JLL’s 2014 global viewpoints point out the surprising upsides in investment sales volume in 2013, largely attributed to the weight of money flowing into the asset class, an improving lending environment, the heightened appetite for risk and investors’ movement into secondary markets. These factors are expected to continue to move the sector forward in the coming year with global investment volume growth of 10 percent year-over-year to $550 billion in 2014. The firm expects particularly strong gains on the U.S. horizon with further gains in more diversified investment across primary and secondary markets and sectors.
“We’re seeing a tremendous weight of capital from a growing and diverse set of capital sources interested in a much wider range of U.S. real estate,” noted Ben Breslau, Jones Lang LaSalle’s Americas Research Managing Director. He describes the dynamics of today’s investment and leasing markets around the world in this short video, “Investors feel more comfortable with the economic outlook, and they’ve shown a greater appetite for risk that has led to a 21 percent global increase in year over year investment volumes.”
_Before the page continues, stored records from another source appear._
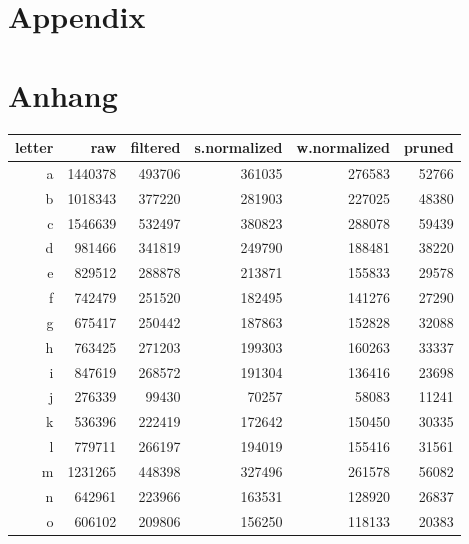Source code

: {\chapter{Appendix}}    %
{\chapter{Anhang}}      %
\label{chap:appendix}

\begin{table}[ht]
    \centering
    \begin{tabularx}{\textwidth}{r R R R R R}
        \toprule
        letter & raw & filtered & s.normalized & w.normalized & pruned\\
        \midrule
        a & \num{1440378} & \num{493706} & \num{361035} & \num{276583} & \num{52766}\\
        b & \num{1018343} & \num{377220} & \num{281903} & \num{227025} & \num{48380}\\
        c & \num{1546639} & \num{532497} & \num{380823} & \num{288078} & \num{59439}\\
        d & \num{981466} & \num{341819} & \num{249790} & \num{188481} & \num{38220}\\
        e & \num{829512} & \num{288878} & \num{213871} & \num{155833} & \num{29578}\\
        f & \num{742479} & \num{251520} & \num{182495} & \num{141276} & \num{27290}\\
        g & \num{675417} & \num{250442} & \num{187863} & \num{152828} & \num{32088}\\
        h & \num{763425} & \num{271203} & \num{199303} & \num{160263} & \num{33337}\\
        i & \num{847619} & \num{268572} & \num{191304} & \num{136416} & \num{23698}\\
        j & \num{276339} & \num{99430} & \num{70257} & \num{58083} & \num{11241}\\
        k & \num{536396} & \num{222419} & \num{172642} & \num{150450} & \num{30335}\\
        l & \num{779711} & \num{266197} & \num{194019} & \num{155416} & \num{31561}\\
        m & \num{1231265} & \num{448398} & \num{327496} & \num{261578} & \num{56082}\\
        n & \num{642961} & \num{223966} & \num{163531} & \num{128920} & \num{26837}\\
        o & \num{606102} & \num{209806} & \num{156250} & \num{118133} & \num{20383}\\

\end{tabularx}
\end{table}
JLL is less exuberant on the global leasing market forefront. “Global leasing volumes for the full-year are expected to be flat, and in most markets and countries, 2013 is likely to turn out to be a weak year for rental growth,” added John Sikaitis, Managing Director of Office Research for Jones Lang LaSalle.
Corporate profitability is high and occupier sentiment has improved markedly over the last quarter, however, and leasing markets will move from flat globally in 2013, to slightly improving growth of leasing volumes of 5 to 10 percent in the year ahead. There remains a wide variation in leasing momentum across geographies around the world.
In the United States, the office leasing forecast is brighter based on the market seeing demand diversifying and supply dwindling: U.S. Cross Sector Report. CBD locations have shifted to landlord-favorable conditions in the vast majority of markets driven by the highest quality and most efficient buildings with potential rent spikes ahead in these segments of the market in the next 24 months due to limited construction. While new office development is steadily increasing, especially in tech-rich and energy-heavy geographies, overall construction levels will be below trend until at least 2015. With limited new supply delivering ahead, mid-sized and large tenants, especially in America’s CBDs, will face challenges in 2014.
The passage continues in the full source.